I’d like to say life has been really busy lately, but that’s a lie. I guess I’m more preoccupied than busy. My Christmas shopping is almost complete. Life is good.
I ran my first 5k, when it was 15 degrees out, but it was for a good cause, The Make a Wish Foundation.
I watched all the episodes of “Once Upon a Time” which I love. I guess in order to like the show you have to have an imagination and that is something that has always been a large part of my life. I’ve always been a firm believer in the impossible. Now I’m working on the “Revolution” series which is also action packed and interesting.
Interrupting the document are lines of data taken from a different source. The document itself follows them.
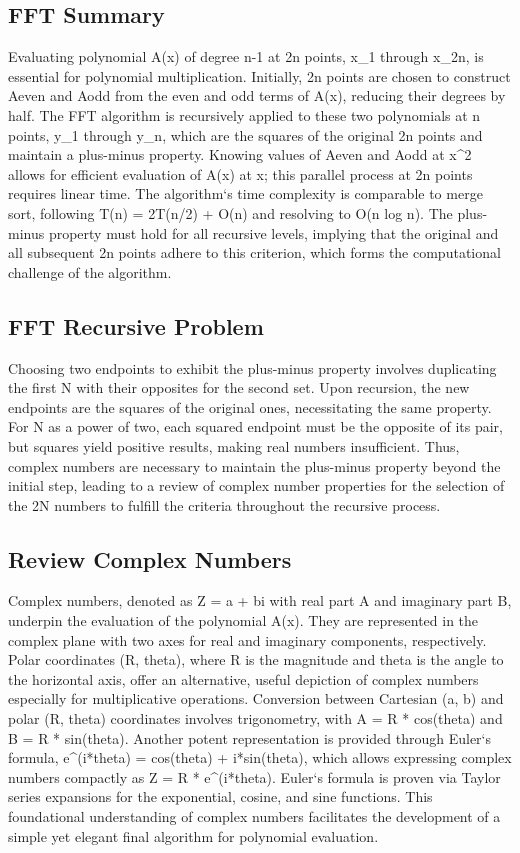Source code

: \subsection*{FFT  Summary}
Evaluating polynomial A(x) of degree n-1 at 2n points, x\_1 through x\_2n, is essential for polynomial multiplication.
Initially, 2n points are chosen to construct Aeven and Aodd from the even and odd terms of A(x), reducing their degrees by half.
The FFT algorithm is recursively applied to these two polynomials at n points, y\_1 through y\_n, which are the squares of the original 2n points and maintain a plus-minus property.
Knowing values of Aeven and Aodd at x\textasciicircum{}2 allows for efficient evaluation of A(x) at x; this parallel process at 2n points requires linear time.
The algorithm`s time complexity is comparable to merge sort, following T(n) = 2T(n/2) + O(n) and resolving to O(n log n).
The plus-minus property must hold for all recursive levels, implying that the original and all subsequent 2n points adhere to this criterion, which forms the computational challenge of the algorithm.

\subsection*{FFT  Recursive Problem}
Choosing two endpoints to exhibit the plus-minus property involves duplicating the first N with their opposites for the second set.
Upon recursion, the new endpoints are the squares of the original ones, necessitating the same property.
For N as a power of two, each squared endpoint must be the opposite of its pair, but squares yield positive results, making real numbers insufficient.
Thus, complex numbers are necessary to maintain the plus-minus property beyond the initial step, leading to a review of complex number properties for the selection of the 2N numbers to fulfill the criteria throughout the recursive process.

\subsection*{Review  Complex Numbers}
Complex numbers, denoted as Z = a + bi with real part A and imaginary part B, underpin the evaluation of the polynomial A(x).
They are represented in the complex plane with two axes for real and imaginary components, respectively.
Polar coordinates (R, theta), where R is the magnitude and theta is the angle to the horizontal axis, offer an alternative, useful depiction of complex numbers especially for multiplicative operations.
Conversion between Cartesian (a, b) and polar (R, theta) coordinates involves trigonometry, with A = R * cos(theta) and B = R * sin(theta).
Another potent representation is provided through Euler`s formula, e\textasciicircum{}(i*theta) = cos(theta) + i*sin(theta), which allows expressing complex numbers compactly as Z = R * e\textasciicircum{}(i*theta).
Euler`s formula is proven via Taylor series expansions for the exponential, cosine, and sine functions.
This foundational understanding of complex numbers facilitates the development of a simple yet elegant final algorithm for polynomial evaluation.

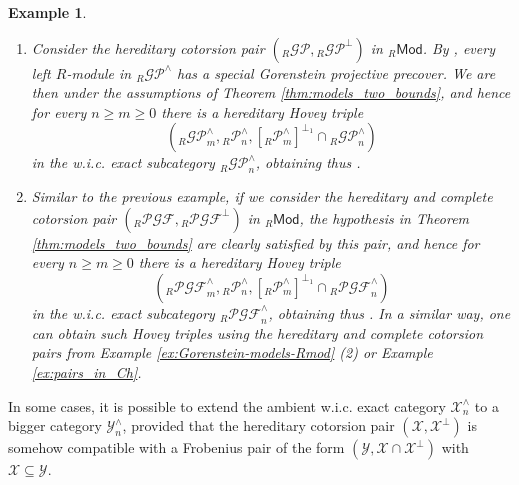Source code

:\documentclass[10pt,reqno]{amsart}
\numberwithin{equation}{section}
\newtheorem{example}[definition]{Example}
\theoremstyle{remark}
\newcommand{\X}{\mathcal{X}}
\newcommand{\Y}{\mathcal{Y}}
\begin{document}
\begin{example}\label{ex:method2} ~\
\begin{enumerate}
\item Consider the hereditary cotorsion pair $({}_R\mathcal{GP},{}_R\mathcal{GP}^\perp)$ in ${}_R\mathsf{Mod}$. By \cite[Thm. 2.8 \& Prop. 6.1]{BMSP}, every left $R$-module in ${}_R\mathcal{GP}^\wedge$ has a special Gorenstein projective precover. We are then under the assumptions of Theorem \ref{thm:models_two_bounds}, and hence for every $n \geq m \geq 0$ there is a hereditary Hovey triple 
\[
({}_R\mathcal{GP}^\wedge_m, {}_R\mathcal{P}^\wedge_n, [{}_R\mathcal{P}^\wedge_m]^{\perp_1} \cap {}_R\mathcal{GP}^\wedge_n)
\]
in the w.i.c. exact subcategory ${}_R\mathcal{GP}^\wedge_n$, obtaining thus \cite[Thm. 6.3 (2)]{Chains}. 

\item Similar to the previous example, if we consider the hereditary and complete cotorsion pair $({}_R\mathcal{PGF},{}_R\mathcal{PGF}^\perp)$ in ${}_R\mathsf{Mod}$, the hypothesis in Theorem \ref{thm:models_two_bounds} are clearly satisfied by this pair, and hence for every $n \geq m \geq 0$ there is a hereditary Hovey triple 
\[
({}_R\mathcal{PGF}^\wedge_m, {}_R\mathcal{P}^\wedge_n, [{}_R\mathcal{P}^\wedge_m]^{\perp_1} \cap {}_R\mathcal{PGF}^\wedge_n)
\]
in the w.i.c. exact subcategory ${}_R\mathcal{PGF}^\wedge_n$, obtaining thus \cite[Coroll. 5.3 (3)]{Chains}. In a similar way, one can obtain such Hovey triples using the hereditary and complete cotorsion pairs from Example \ref{ex:Gorenstein-models-Rmod} (2) or Example \ref{ex:pairs_in_Ch}.
\end{enumerate}
\end{example}

In some cases, it is possible to extend the ambient w.i.c. exact category $\mathcal{X}^\wedge_n$ to a bigger category $\mathcal{Y}^\wedge_n$, provided that the hereditary cotorsion pair $(\X,\X^\perp)$ is somehow compatible with a Frobenius pair of the form $(\Y,\X \cap \X^\perp)$ with $\X \subseteq \Y$. 
\end{document}
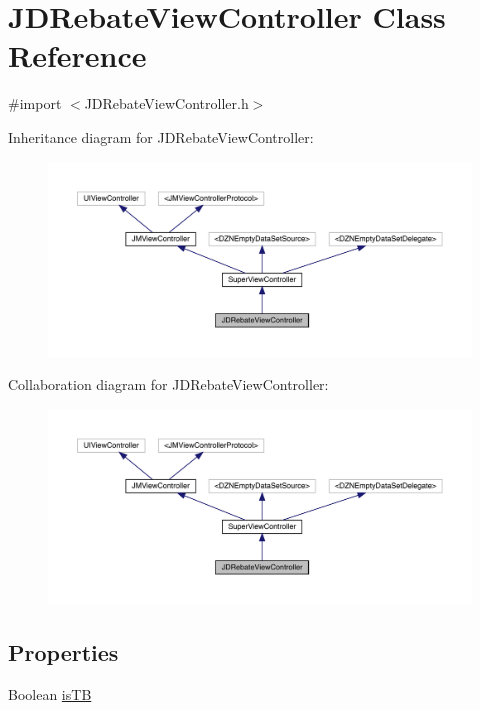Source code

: \hypertarget{interface_j_d_rebate_view_controller}{}\section{J\+D\+Rebate\+View\+Controller Class Reference}
\label{interface_j_d_rebate_view_controller}


{\ttfamily \#import $<$J\+D\+Rebate\+View\+Controller.\+h$>$}



Inheritance diagram for J\+D\+Rebate\+View\+Controller\+:\nopagebreak
\begin{figure}[H]
\begin{center}
\leavevmode
\includegraphics[width=350pt]{interface_j_d_rebate_view_controller__inherit__graph}
\end{center}
\end{figure}


Collaboration diagram for J\+D\+Rebate\+View\+Controller\+:\nopagebreak
\begin{figure}[H]
\begin{center}
\leavevmode
\includegraphics[width=350pt]{interface_j_d_rebate_view_controller__coll__graph}
\end{center}
\end{figure}
\subsection*{Properties}
\begin{DoxyCompactItemize}
\item 
Boolean \mbox{\hyperlink{interface_j_d_rebate_view_controller_af36ed395a780a3e582bc646639161716}{is\+TB}}
\end{DoxyCompactItemize}
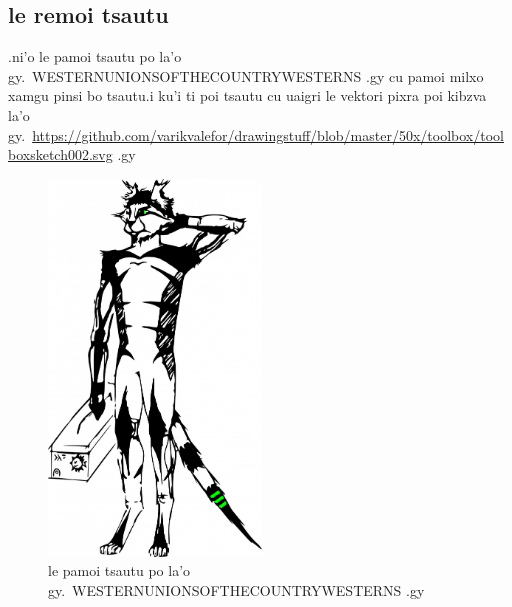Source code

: \documentclass{report}
\newcommand\imageheight{10cm}
\begin{document}
\subsection{le remoi tsautu}
.ni'o le pamoi tsautu po la'o gy.\ WESTERNUNIONSOFTHECOUNTRYWESTERNS .gy cu pamoi milxo xamgu pinsi bo tsautu\@  .i ku'i ti poi tsautu cu uaigri le vektori pixra poi kibzva la'o gy.\ \url{https://github.com/varikvalefor/drawingstuff/blob/master/50x/toolbox/toolboxsketch002.svg} .gy
\begin{figure}[ht]
	\centering
	\includegraphics[height=\imageheight]{50x/toolbox/s1v2.jpg}
	\caption[center]{le pamoi tsautu po la'o gy.\ WESTERNUNIONSOFTHECOUNTRYWESTERNS .gy}
\end{figure}
\end{document}
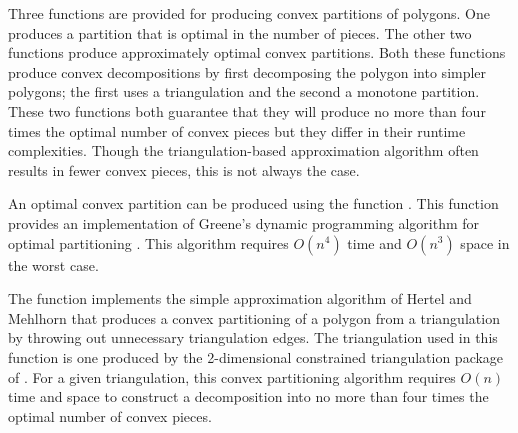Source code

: %
Three functions are provided for producing convex partitions of polygons.
One produces a partition that is optimal in the number of pieces. 
The other two functions produce approximately optimal convex partitions.
Both these functions produce convex decompositions by first decomposing the 
polygon into simpler polygons; the first uses a triangulation and the second a
monotone partition.  These two functions both guarantee that they will produce 
no more than four times the optimal number of convex pieces but they differ in 
their runtime complexities.  Though the triangulation-based approximation
algorithm often results in fewer convex pieces, this is not always the case.

An optimal convex partition can be produced using the function
.%
This function provides an
implementation of Greene's dynamic programming algorithm for optimal
partitioning \cite{g-dpcp-83}. 
This algorithm requires $O(n^4)$ time and $O(n^3)$ space in the worst case.  

The function
implements the simple approximation algorithm of Hertel and Mehlhorn 
\cite{hm-ftsp-83} that 
produces a convex partitioning of a polygon from a triangulation by 
throwing out unnecessary triangulation edges.
The triangulation used in this function is one produced by the
2-dimensional constrained triangulation
package of \cgal.  For a given triangulation, this convex partitioning 
algorithm requires $O(n)$ time and space to construct a decomposition into 
no more than four times the optimal number of convex pieces.

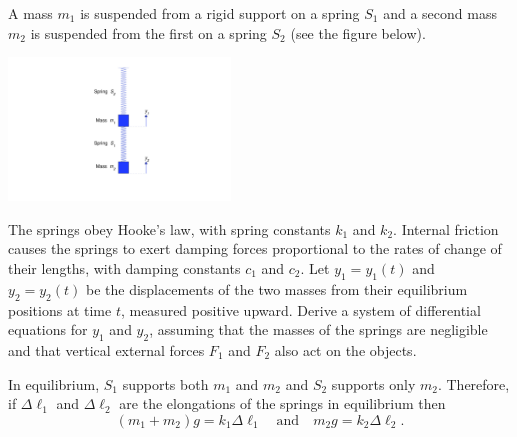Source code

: \documentclass{ximera}
\begin{document}
\begin{example}\label{example:10.1.2}
A mass $m_1$ is suspended from a rigid support on a spring $S_1$ and a
second mass $m_2$ is suspended from the first on a spring $S_2$
(see the figure below). 

\begin{image}
 \includegraphics[height=1.5in]{fig100102.jpg} 
\end{image}

The springs obey Hooke's law, with spring
constants $k_1$ and $k_2$. Internal friction causes the springs to
exert damping forces proportional to the rates of change of their
lengths, with damping constants $c_1$ and $c_2$. Let $y_1=y_1(t)$ and
$y_2=y_2(t)$ be the displacements of the two masses from their
equilibrium positions at time $t$, measured positive upward.
 Derive a system of differential equations
for $y_1$ and $y_2$, assuming that the masses of the springs are
negligible and that vertical external forces $F_1$ and $F_2$ also act
on the objects.


\begin{explanation}
In equilibrium, $S_1$ supports both $m_1$ and $m_2$ and $S_2$ supports
only $m_2$. Therefore, if $\Delta\ell_1$ and $\Delta\ell_2$ are the
elongations of the springs in equilibrium then
\begin{equation} \label{eq:10.1.7}
(m_1+m_2)g=k_1\Delta\ell_1\quad\mbox{and}\quad m_2g=k_2\Delta\ell_2.
\end{equation}


\end{explanation}
\end{example}
\end{document}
I read the “Divergent” series by Veronica Roth. I loved the first two books and the third until the end. The ending was terrible… probably the worst ending to a book since the Great Gatsby. It was depressing and selfish of the author. SPOILER ALERT: Tris, the main character, dies leaving behind the man who loves her. After the various times she has overcome death in the end she overcomes the unthinkable, death serum, and then gets shot and dies. WHAT? Like couldn’t you at least let the girl live happily ever after with the man she loves in the ruins of the city they lived in? HELLO..I don’t read books so that they make me depressed and doubtful. I read them because they give me hope, they let me live lives I’ve never dreamed of, see different points of views, and experience things I can’t in this world. Killing the main character was the wrong choice. I wonder what made her make that decision. Why couldn’t she giver her the opportunity to live, killing her didn’t prove any points or add to the book. It almost made me regret reading the series in the first place. It’s like rooting for someone the whole time just to find out at the end when they are so close to freedom that they succumb to their injuries. DUMB.
Sometimes I’m really glad I don’t have a roommate, then there is no one to call me an alcoholic when I enjoy a glass of wine after work every night. Wine has been my best friend these days. Wine, coffee, and books that is.
I enjoyed spending time with my family over Thanksgiving and will enjoy it even more for Christmas in a couple of weeks. My relatives always ask me about why I don’t have a boyfriend and well the answer is not that simple. No one has set me off, no one has made me a better person, I haven’t found the one yet, sometimes I fear I never will. But one thing I’ll never do is settle. And I’m perfectly content with my decision.
I encourage you to drink more wine, learn new things, experience new emotions, and don’t be afraid to live the life you’ve always wanted. I know there is more to life than a one bedroom apartment and an 8-5 job, I just haven’t found it yet.. but when I do.. I will know.
1) I got new specs.. and I just love them 2) Happy Friendsgiving 3) Make a Wish Foundation 5K
4) The annual Thanksgiving Eve Bar Outing 5) Its crazy what a little mascara & lipstick can do 6) My festive apartment. I heart Christmas!!